You can specify the maximum amount of times Docker will try to restart the container when using the on-failure policy. The default is that Docker will try forever to restart the container. The number of (attempted) restarts for a container can be obtained via docker inspect. For example, to get the number of restarts for container “my-container”;
Cluster management integrated with Docker Engine: Use the Docker Engine CLI to create a Swarm of Docker Engines where you can deploy application services. You don’t need additional orchestration software to create or manage a Swarm.
Decentralized design: Instead of handling differentiation between node roles at deployment time, the Docker Engine handles any specialization at runtime. You can deploy both kinds of nodes, managers and workers, using the Docker Engine. This means you can build an entire Swarm from a single disk image.
Declarative service model: Docker Engine uses a declarative approach to let you define the desired state of the various services in your application stack. For example, you might describe an application comprised of a web front end service with message queueing services and a database backend.
Scaling: For each service, you can declare the number of tasks you want to run. When you scale up or down, the swarm manager automatically adapts by adding or removing tasks to maintain the desired state.
Desired state reconciliation: The swarm manager node constantly monitors the cluster state and reconciles any differences between the actual state your expressed desired state. For example, if you set up a service to run 10 replicas of a container, and a worker machine hosting two of those replicas crashes, the manager will create two new replicas to replace the ones that crashed. The swarm manager assigns the new replicas to workers that are running and available.
Multi-host networking: You can specify an overlay network for your services. The swarm manager automatically assigns addresses to the containers on the overlay network when it initializes or updates the application.
Service discovery: Swarm manager nodes assign each service in the swarm a unique DNS name and load balances running containers. You can query every container running in the swarm through a DNS server embedded in the swarm.
Load balancing: You can expose the ports for services to an external load balancer. Internally, the swarm lets you specify how to distribute service containers between nodes.
Secure by default: Each node in the swarm enforces TLS mutual authentication and encryption to secure communications between itself and all other nodes. You have the option to use self-signed root certificates or certificates from a custom root CA.

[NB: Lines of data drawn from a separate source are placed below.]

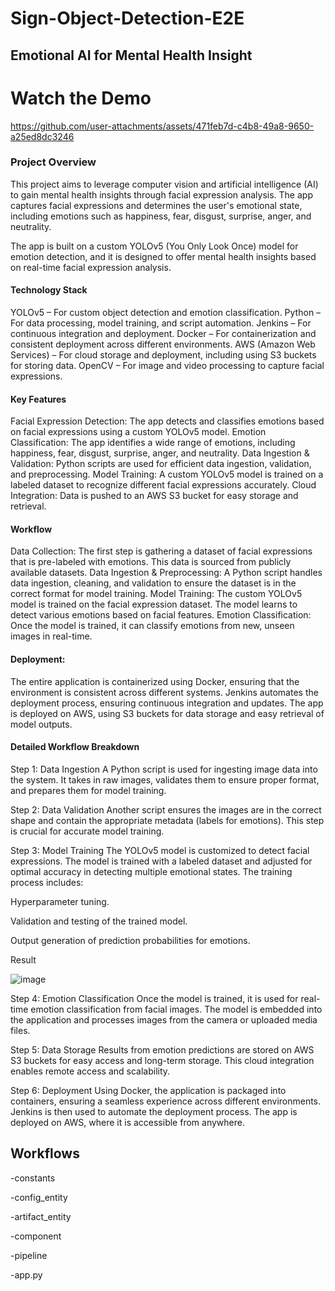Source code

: # Sign-Object-Detection-E2E

## Emotional AI for Mental Health Insight

# Watch the Demo



https://github.com/user-attachments/assets/471feb7d-c4b8-49a8-9650-a25ed8dc3246

### Project Overview
This project aims to leverage computer vision and artificial intelligence (AI) to gain mental health insights through facial expression analysis. The app captures facial expressions and determines the user's emotional state, including emotions such as happiness, fear, disgust, surprise, anger, and neutrality.

The app is built on a custom YOLOv5 (You Only Look Once) model for emotion detection, and it is designed to offer mental health insights based on real-time facial expression analysis.

#### Technology Stack
YOLOv5 – For custom object detection and emotion classification.
Python – For data processing, model training, and script automation.
Jenkins – For continuous integration and deployment.
Docker – For containerization and consistent deployment across different environments.
AWS (Amazon Web Services) – For cloud storage and deployment, including using S3 buckets for storing data.
OpenCV – For image and video processing to capture facial expressions.
#### Key Features
Facial Expression Detection: The app detects and classifies emotions based on facial expressions using a custom YOLOv5 model.
Emotion Classification: The app identifies a wide range of emotions, including happiness, fear, disgust, surprise, anger, and neutrality.
Data Ingestion & Validation: Python scripts are used for efficient data ingestion, validation, and preprocessing.
Model Training: A custom YOLOv5 model is trained on a labeled dataset to recognize different facial expressions accurately.
Cloud Integration: Data is pushed to an AWS S3 bucket for easy storage and retrieval.
#### Workflow
Data Collection: The first step is gathering a dataset of facial expressions that is pre-labeled with emotions. This data is sourced from publicly available datasets.
Data Ingestion & Preprocessing: A Python script handles data ingestion, cleaning, and validation to ensure the dataset is in the correct format for model training.
Model Training: The custom YOLOv5 model is trained on the facial expression dataset. The model learns to detect various emotions based on facial features.
Emotion Classification: Once the model is trained, it can classify emotions from new, unseen images in real-time.
#### Deployment:
The entire application is containerized using Docker, ensuring that the environment is consistent across different systems.
Jenkins automates the deployment process, ensuring continuous integration and updates.
The app is deployed on AWS, using S3 buckets for data storage and easy retrieval of model outputs.

#### Detailed Workflow Breakdown
Step 1: Data Ingestion
A Python script is used for ingesting image data into the system. It takes in raw images, validates them to ensure proper format, and prepares them for model training.

Step 2: Data Validation
Another script ensures the images are in the correct shape and contain the appropriate metadata (labels for emotions). This step is crucial for accurate model training.

Step 3: Model Training
The YOLOv5 model is customized to detect facial expressions. The model is trained with a labeled dataset and adjusted for optimal accuracy in detecting multiple emotional states. The training process includes:

Hyperparameter tuning.

Validation and testing of the trained model.

Output generation of prediction probabilities for emotions.

Result

![image](https://github.com/user-attachments/assets/dd6a9596-5ec0-4243-8011-2a8b56281b04)


Step 4: Emotion Classification
Once the model is trained, it is used for real-time emotion classification from facial images. The model is embedded into the application and processes images from the camera or uploaded media files.



Step 5: Data Storage
Results from emotion predictions are stored on AWS S3 buckets for easy access and long-term storage. This cloud integration enables remote access and scalability.

Step 6: Deployment
Using Docker, the application is packaged into containers, ensuring a seamless experience across different environments. Jenkins is then used to automate the deployment process. The app is deployed on AWS, where it is accessible from anywhere.





<!-- conda create -n signLang python=3.7 -y -->

<!-- conda activate signLang -->
<!-- pip install -r requirements.txt -->

## Workflows

-constants

-config_entity

-artifact_entity

-component

-pipeline

-app.py
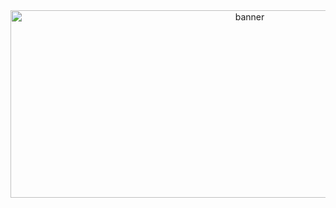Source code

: <div align = center>
<img src="https://raw.githubusercontent.com/vaxerski/Hyprland/main/assets/header.svg" width="750" height="300" alt="banner">
<br>
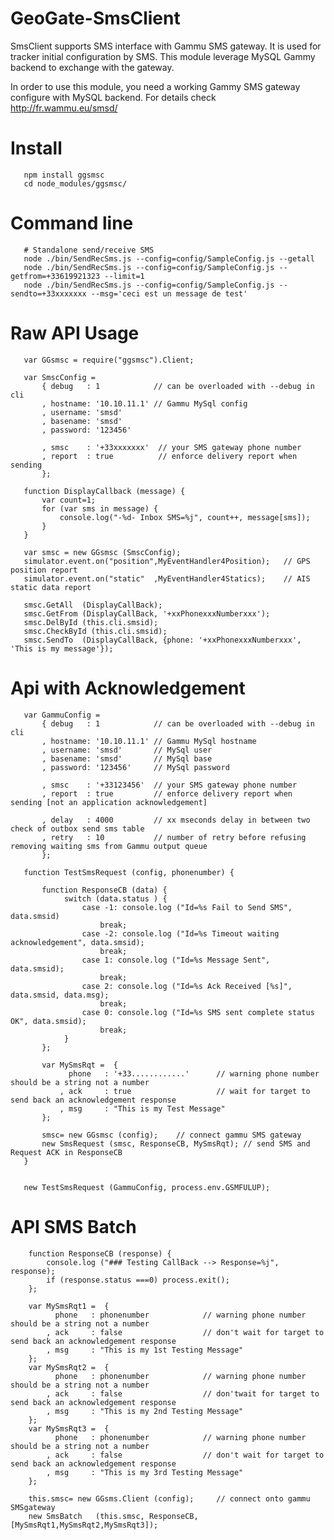 GeoGate-SmsClient
==================

SmsClient supports SMS interface with Gammu SMS gateway.
It is used for tracker initial configuration by SMS. This module
leverage MySQL Gammy backend to exchange with the gateway.

In order to use this module, you need a working Gammy SMS gateway
configure with MySQL backend. For details check http://fr.wammu.eu/smsd/

Install
=======

       npm install ggsmsc
       cd node_modules/ggsmsc/


Command line
=============
       # Standalone send/receive SMS
       node ./bin/SendRecSms.js --config=config/SampleConfig.js --getall
       node ./bin/SendRecSms.js --config=config/SampleConfig.js --getfrom=+33619921323 --limit=1
       node ./bin/SendRecSms.js --config=config/SampleConfig.js --sendto=+33xxxxxxx --msg='ceci est un message de test'

Raw API Usage
==============
       var GGsmsc = require("ggsmsc").Client;
       
       var SmscConfig =
           { debug   : 1            // can be overloaded with --debug in cli
           , hostname: '10.10.11.1' // Gammu MySql config
           , username: 'smsd'  
           , basename: 'smsd'
           , password: '123456'
       
           , smsc    : '+33xxxxxxx'  // your SMS gateway phone number
           , report  : true          // enforce delivery report when sending
           };

       function DisplayCallback (message) {
           var count=1;
           for (var sms in message) {
               console.log("-%d- Inbox SMS=%j", count++, message[sms]);
           }
       }

       var smsc = new GGsmsc (SmscConfig);
       simulator.event.on("position",MyEventHandler4Position);   // GPS position report
       simulator.event.on("static"  ,MyEventHandler4Statics);    // AIS static data report

       smsc.GetAll  (DisplayCallBack);
       smsc.GetFrom (DisplayCallBack, '+xxPhonexxxNumberxxx');
       smsc.DelById (this.cli.smsid);
       smsc.CheckById (this.cli.smsid);
       smsc.SendTo  (DisplayCallBack, {phone: '+xxPhonexxxNumberxxx', 'This is my message'});

Api with Acknowledgement
=========================

       var GammuConfig =
           { debug   : 1            // can be overloaded with --debug in cli
           , hostname: '10.10.11.1' // Gammu MySql hostname
           , username: 'smsd'       // MySql user
           , basename: 'smsd'       // MySql base
           , password: '123456'     // MySql password

           , smsc    : '+33123456'  // your SMS gateway phone number
           , report  : true         // enforce delivery report when sending [not an application acknowledgement]

           , delay   : 4000         // xx mseconds delay in between two check of outbox send sms table
           , retry   : 10           // number of retry before refusing removing waiting sms from Gammu output queue
           };

       function TestSmsRequest (config, phonenumber) {

           function ResponseCB (data) {
                switch (data.status ) {
                    case -1: console.log ("Id=%s Fail to Send SMS", data.smsid)
                        break;
                    case -2: console.log ("Id=%s Timeout waiting acknowledgement", data.smsid);
                        break;
                    case 1: console.log ("Id=%s Message Sent", data.smsid);
                        break;
                    case 2: console.log ("Id=%s Ack Received [%s]", data.smsid, data.msg);
                        break;
                    case 0: console.log ("Id=%s SMS sent complete status OK", data.smsid);
                        break;
                }
           };

           var MySmsRqt =  {
                 phone   : '+33............'      // warning phone number should be a string not a number
               , ack     : true                   // wait for target to send back an acknowledgement response
               , msg     : "This is my Test Message"
           };

           smsc= new GGsmsc (config);    // connect gammu SMS gateway
           new SmsRequest (smsc, ResponseCB, MySmsRqt); // send SMS and Request ACK in ResponseCB
       }


       new TestSmsRequest (GammuConfig, process.env.GSMFULUP);

API SMS Batch
==============

        function ResponseCB (response) {
            console.log ("### Testing CallBack --> Response=%j", response);
            if (response.status ===0) process.exit();
        };

        var MySmsRqt1 =  {
              phone   : phonenumber            // warning phone number should be a string not a number
            , ack     : false                  // don't wait for target to send back an acknowledgement response
            , msg     : "This is my 1st Testing Message"
        };
        var MySmsRqt2 =  {
              phone   : phonenumber            // warning phone number should be a string not a number
            , ack     : false                  // don'twait for target to send back an acknowledgement response
            , msg     : "This is my 2nd Testing Message"
        };
        var MySmsRqt3 =  {
              phone   : phonenumber            // warning phone number should be a string not a number
            , ack     : false                  // don't wait for target to send back an acknowledgement response
            , msg     : "This is my 3rd Testing Message"
        };

        this.smsc= new GGsms.Client (config);     // connect onto gammu SMSgateway
        new SmsBatch   (this.smsc, ResponseCB, [MySmsRqt1,MySmsRqt2,MySmsRqt3]);
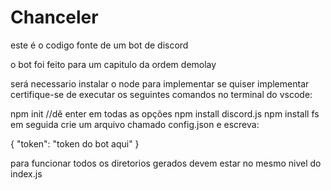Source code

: # Chanceler

este é o codigo fonte de um bot de discord

o bot foi feito para um capitulo da ordem demolay

será necessario instalar o node para implementar
se quiser implementar certifique-se de executar os seguintes comandos no terminal do vscode:

npm init  //dê enter em todas as opções
npm install discord.js
npm install fs
em seguida crie um arquivo chamado config.json e escreva:

{
  "token": "token do bot aqui"
}

para funcionar todos os diretorios gerados devem estar no mesmo nivel do index.js
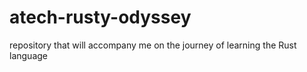 # atech-rusty-odyssey
repository that will accompany me on the journey of learning the Rust language
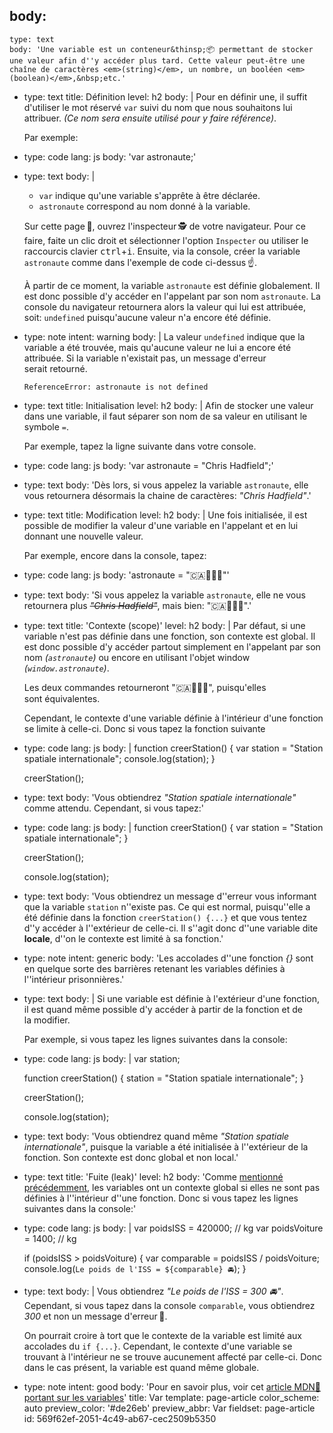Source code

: body:
  -
    type: text
    body: 'Une variable est un conteneur&thinsp;📦 permettant de stocker une valeur afin d''y accéder plus tard. Cette valeur peut-être une chaîne de caractères <em>(string)</em>, un nombre, un booléen <em>(boolean)</em>,&nbsp;etc.'
  -
    type: text
    title: Définition
    level: h2
    body: |
      Pour en définir une, il suffit d'utiliser le mot réservé `var` suivi du nom que nous souhaitons lui attribuer. <em>(Ce nom sera ensuite utilisé pour y faire&nbsp;référence)</em>.
      
      Par&nbsp;exemple:
  -
    type: code
    lang: js
    body: 'var astronaute;'
  -
    type: text
    body: |
      - `var` indique qu'une variable s'apprête à être déclarée.
      - `astronaute` correspond au nom donné à la variable.
      
      Sur cette page&thinsp;📄, ouvrez l'inspecteur&thinsp;🕵️ de votre navigateur. Pour ce faire, faite un clic droit et sélectionner l'option `Inspecter` ou utiliser le raccourcis clavier <kbd>ctrl</kbd>+<kbd>i</kbd>. Ensuite, via la console, créer la variable `astronaute` comme dans l'exemple de code&nbsp;ci-dessus&thinsp;☝️.
      
      À partir de ce moment, la variable `astronaute` est définie globalement. Il est donc possible d'y accéder en l'appelant par son nom `astronaute`. La console du navigateur retournera alors la valeur qui lui est attribuée, soit: `undefined` puisqu'aucune valeur n'a encore été définie.
  -
    type: note
    intent: warning
    body: |
      La valeur `undefined` indique que la variable a été trouvée, mais qu'aucune valeur ne lui a encore été attribuée. Si la variable n'existait pas, un message d'erreur serait&nbsp;retourné.
      
      `ReferenceError: astronaute is not defined`
  -
    type: text
    title: Initialisation
    level: h2
    body: |
      Afin de stocker une valeur dans une variable, il faut séparer son nom de sa valeur en utilisant le symbole&nbsp;`=`.
      
      Par&nbsp;exemple, tapez la ligne suivante dans votre&nbsp;console.
  -
    type: code
    lang: js
    body: 'var astronaute = "Chris Hadfield";'
  -
    type: text
    body: 'Dès lors, si vous appelez la variable `astronaute`, elle vous retournera désormais la chaine de caractères: <em>"Chris&nbsp;Hadfield"</em>.'
  -
    type: text
    title: Modification
    level: h2
    body: |
      Une fois initialisée, il est possible de modifier la valeur d'une variable en l'appelant et en lui donnant une nouvelle&nbsp;valeur.
      
      Par exemple, encore dans la console,&nbsp;tapez:
  -
    type: code
    lang: js
    body: 'astronaute = "🇨🇦👨🏻‍🚀"'
  -
    type: text
    body: 'Si vous appelez la variable `astronaute`, elle ne vous retournera plus <em><del>"Chris Hadfield"</del></em>, mais bien: "🇨🇦👨🏻‍🚀".'
  -
    type: text
    title: 'Contexte (scope)'
    level: h2
    body: |
      Par défaut, si une variable n'est pas définie dans une fonction, son contexte est global. Il est donc possible d'y accéder partout simplement en l'appelant par son nom <em>(`astronaute`)</em> ou encore en utilisant l'objet window <em>(`window.astronaute`)</em>. 
      
      Les deux commandes retourneront "🇨🇦👨🏻‍🚀", puisqu'elles sont&nbsp;équivalentes.
      
      Cependant, le contexte d'une variable définie à l'intérieur d'une fonction se limite à celle-ci. Donc si vous tapez la fonction&nbsp;suivante
  -
    type: code
    lang: js
    body: |
      function creerStation() {
        var station = "Station spatiale internationale";
        console.log(station);
      }
      
      creerStation();
  -
    type: text
    body: 'Vous obtiendrez <em>"Station spatiale internationale"</em> comme attendu. Cependant, si vous&nbsp;tapez:'
  -
    type: code
    lang: js
    body: |
      function creerStation() {
        var station = "Station spatiale internationale";
      }
      
      creerStation();
      
      console.log(station);
  -
    type: text
    body: 'Vous obtiendrez un message d''erreur vous informant que la variable `station` n''existe pas. Ce qui est normal, puisqu''elle a été définie dans la fonction `creerStation() {...}` et que vous tentez d''y accéder à l''extérieur de celle-ci. Il s''agit donc d''une variable dite <strong>locale</strong>, d''on le contexte est limité à sa&nbsp;fonction.'
  -
    type: note
    intent: generic
    body: 'Les accolades d''une fonction <em>{}</em> sont en quelque sorte des barrières retenant les variables définies à l''intérieur&nbsp;prisonnières.'
  -
    type: text
    body: |
      Si une variable est définie à l'extérieur d'une fonction, il est quand même possible d'y accéder à partir de la fonction et de la&nbsp;modifier.
      
      Par exemple, si vous tapez les lignes suivantes dans la&nbsp;console:
  -
    type: code
    lang: js
    body: |
      var station;
      
      function creerStation() {
        station = "Station spatiale internationale";
      }
      
      creerStation();
      
      console.log(station);
  -
    type: text
    body: 'Vous obtiendrez quand même <em>"Station spatiale internationale"</em>, puisque la variable a été initialisée à l''extérieur de la fonction. Son contexte est donc global et non&nbsp;local.'
  -
    type: text
    title: 'Fuite (leak)'
    level: h2
    body: 'Comme [mentionné précédemment](#portee-scope), les variables ont un contexte global si elles ne sont pas définies à l''intérieur d''une fonction. Donc si vous tapez les lignes suivantes dans la&nbsp;console:'
  -
    type: code
    lang: js
    body: |
      var poidsISS = 420000; // kg
      var poidsVoiture = 1400; // kg
      
      if (poidsISS > poidsVoiture) {
        var comparable = poidsISS / poidsVoiture; 
        console.log(`Le poids de l'ISS = ${comparable} 🚘`);
      }
  -
    type: text
    body: |
      Vous obtiendrez <em>"Le poids de l'ISS = 300 🚘"</em>. Cependant, si vous tapez dans la console `comparable`, vous obtiendrez <em>300</em> et non un message d'erreur&thinsp;🤔. 
      
      On pourrait croire à tort que le contexte de la variable est limité aux accolades du `if {...}`. Cependant, le contexte d'une variable se trouvant à l'intérieur ne se trouve aucunement affecté par celle-ci. Donc dans le cas présent, la variable est quand même&nbsp;globale.
  -
    type: note
    intent: good
    body: 'Pour en savoir plus, voir cet [article MDN🦖 portant sur les variables](https://developer.mozilla.org/fr/docs/Web/JavaScript/Reference/Instructions/var)'
title: Var
template: page-article
color_scheme: auto
preview_color: '#de26eb'
preview_abbr: Var
fieldset: page-article
id: 569f62ef-2051-4c49-ab67-cec2509b5350
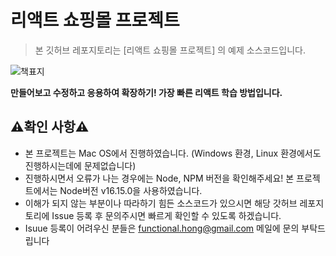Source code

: # 리액트 쇼핑몰 프로젝트
> 본 깃허브 레포지토리는 [리액트 쇼핑몰 프로젝트] 의 예제 소스코드입니다.

![책표지](https://github.com/Hong-JunHyeok/shopping_app_example/assets/48292190/333394d3-04f6-4ba7-884a-7fc2389eb2ef)

**만들어보고 수정하고 응용하여 확장하기! 가장 빠른 리액트 학습 방법입니다.**

## ⚠️확인 사항⚠️
- 본 프로젝트는 Mac OS에서 진행하였습니다. (Windows 환경, Linux 환경에서도 진행하시는데에 문제없습니다)
- 진행하시면서 오류가 나는 경우에는 Node, NPM 버전을 확인해주세요! 본 프로젝트에서는 Node버전 v16.15.0을 사용하였습니다.
- 이해가 되지 않는 부분이나 따라하기 힘든 소스코드가 있으시면 해당 갓허브 레포지토리에 Issue 등록 후 문의주시면 빠르게 확인할 수 있도록 하겠습니다.
- Isuue 등록이 어려우신 분들은 functional.hong@gmail.com 메일에 문의 부탁드립니다
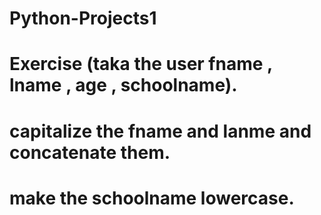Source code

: # Python-Projects1
# Exercise (taka the user fname , lname , age , schoolname).
# capitalize the fname and lanme and concatenate them.
# make the schoolname lowercase.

Rolling updates: At rollout time you can apply service updates to nodes incrementally. The swarm manager lets you control the delay between service deployment to different sets of nodes. If anything goes wrong, you can roll-back a task to a previous version of the service.
What is Consul?
Consul has multiple components, but as a whole, it is a tool for discovering and configuring services in your infrastructure.
It provides several key features:
Service Discovery: Clients of Consul can provide a service, such as api or mysql, and other clients can use Consul to discover providers of a given service. Using either DNS or HTTP, applications can easily find the services they depend upon.
Health Checking: Consul clients can provide any number of health checks, either associated with a given service ("is the webserver returning 200 OK"), or with the local node ("is memory utilization below 90%"). This information can be used by an operator to monitor cluster health, and it is used by the service discovery components to route traffic away from unhealthy hosts.
Key/Value Store: Applications can make use of Consul's hierarchical key/value store for any number of purposes, including dynamic configuration, feature flagging, coordination, leader election, and more. The simple HTTP API makes it easy to use.
Multi Datacenter: Consul supports multiple datacenters out of the box. This means users of Consul do not have to worry about building additional layers of abstraction to grow to multiple regions.